Task statement
Count the lines in the listing below that hold the string "Operating". Reply with the number alone.

Records

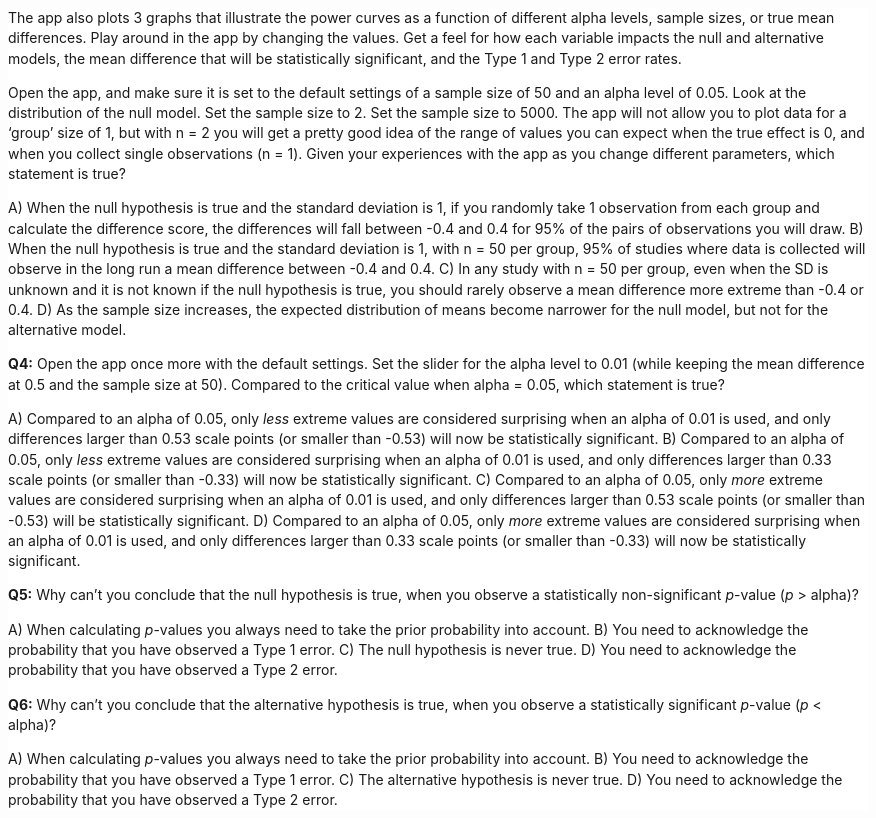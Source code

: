 The app also plots 3 graphs that illustrate the power curves as a function of different alpha levels, sample sizes, or true mean differences. Play around in the app by changing the values. Get a feel for how each variable impacts the null and alternative models, the mean difference that will be statistically significant, and the Type 1 and Type 2 error rates.

Open the app, and make sure it is set to the default settings of a sample size of 50 and an alpha level of 0.05. Look at the distribution of the null model. Set the sample size to 2. Set the sample size to 5000. The app will not allow you to plot data for a ‘group’ size of 1, but with n = 2 you will get a pretty good idea of the range of values you can expect when the true effect is 0, and when you collect single observations (n = 1). Given your experiences with the app as you change different parameters, which statement is true? 

A) When the null hypothesis is true and the standard deviation is 1, if you randomly take 1 observation from each group and calculate the difference score, the differences will fall between -0.4 and 0.4 for 95% of the pairs of observations you will draw.
B) When the null hypothesis is true and the standard deviation is 1, with n = 50 per group, 95% of studies where data is collected will observe in the long run a mean difference between -0.4 and 0.4.
C) In any study with n = 50 per group, even when the SD is unknown and it is not known if the null hypothesis is true, you should rarely observe a mean difference more extreme than -0.4 or 0.4.
D) As the sample size increases, the expected distribution of means become narrower for the null model, but not for the alternative model.

**Q4:** Open the app once more with the default settings. Set the slider for the alpha level to 0.01 (while keeping the mean difference at 0.5 and the sample size at 50). Compared to the critical value when alpha = 0.05, which statement is true?

A) Compared to an alpha of 0.05, only *less* extreme values are considered surprising when an alpha of 0.01 is used, and only differences larger than 0.53 scale points (or smaller than -0.53) will now be statistically significant.
B) Compared to an alpha of 0.05, only *less* extreme values are considered surprising when an alpha of 0.01 is used, and only differences larger than 0.33 scale points (or smaller than -0.33) will now be statistically significant.
C) Compared to an alpha of 0.05, only *more* extreme values are considered surprising when an alpha of 0.01 is used, and only differences larger than 0.53 scale points (or smaller than -0.53) will be statistically significant.
D) Compared to an alpha of 0.05, only *more* extreme values are considered surprising when an alpha of 0.01 is used, and only differences larger than 0.33 scale points (or smaller than -0.33) will now be statistically significant.

**Q5:** Why can’t you conclude that the null hypothesis is true, when you observe a statistically non-significant *p*-value (*p* \> alpha)?

A) When calculating *p*-values you always need to take the prior probability into account.
B) You need to acknowledge the probability that you have observed a Type 1 error.
C) The null hypothesis is never true.
D) You need to acknowledge the probability that you have observed a Type 2 error.

**Q6:** Why can’t you conclude that the alternative hypothesis is true, when you observe a statistically significant *p*-value (*p* \< alpha)?

A) When calculating *p*-values you always need to take the prior probability into account.
B) You need to acknowledge the probability that you have observed a Type 1 error.
C) The alternative hypothesis is never true.
D) You need to acknowledge the probability that you have observed a Type 2 error.
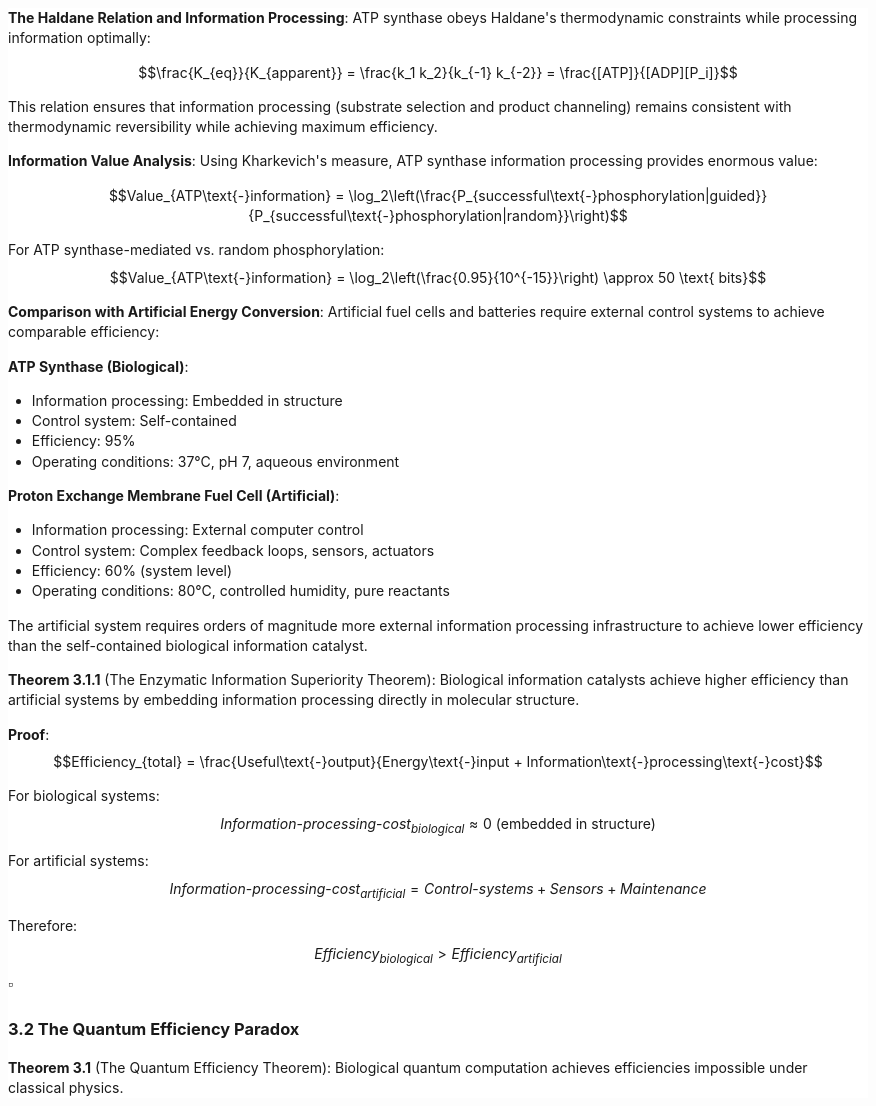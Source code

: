 **The Haldane Relation and Information Processing**: ATP synthase obeys Haldane's thermodynamic constraints while processing information optimally:

$$\frac{K_{eq}}{K_{apparent}} = \frac{k_1 k_2}{k_{-1} k_{-2}} = \frac{[ATP]}{[ADP][P_i]}$$

This relation ensures that information processing (substrate selection and product channeling) remains consistent with thermodynamic reversibility while achieving maximum efficiency.

**Information Value Analysis**: Using Kharkevich's measure, ATP synthase information processing provides enormous value:

$$Value_{ATP\text{-}information} = \log_2\left(\frac{P_{successful\text{-}phosphorylation|guided}}{P_{successful\text{-}phosphorylation|random}}\right)$$

For ATP synthase-mediated vs. random phosphorylation:
$$Value_{ATP\text{-}information} = \log_2\left(\frac{0.95}{10^{-15}}\right) \approx 50 \text{ bits}$$

**Comparison with Artificial Energy Conversion**: Artificial fuel cells and batteries require external control systems to achieve comparable efficiency:

**ATP Synthase (Biological)**:
- Information processing: Embedded in structure
- Control system: Self-contained
- Efficiency: 95%
- Operating conditions: 37°C, pH 7, aqueous environment

**Proton Exchange Membrane Fuel Cell (Artificial)**:
- Information processing: External computer control
- Control system: Complex feedback loops, sensors, actuators
- Efficiency: 60% (system level)
- Operating conditions: 80°C, controlled humidity, pure reactants

The artificial system requires orders of magnitude more external information processing infrastructure to achieve lower efficiency than the self-contained biological information catalyst.

**Theorem 3.1.1** (The Enzymatic Information Superiority Theorem): Biological information catalysts achieve higher efficiency than artificial systems by embedding information processing directly in molecular structure.

**Proof**:
$$Efficiency_{total} = \frac{Useful\text{-}output}{Energy\text{-}input + Information\text{-}processing\text{-}cost}$$

For biological systems:
$$Information\text{-}processing\text{-}cost_{biological} \approx 0 \text{ (embedded in structure)}$$

For artificial systems:
$$Information\text{-}processing\text{-}cost_{artificial} = Control\text{-}systems + Sensors + Maintenance$$

Therefore:
$$Efficiency_{biological} > Efficiency_{artificial}$$ $\square$

### 3.2 The Quantum Efficiency Paradox

**Theorem 3.1** (The Quantum Efficiency Theorem): Biological quantum computation achieves efficiencies impossible under classical physics.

Answer area
2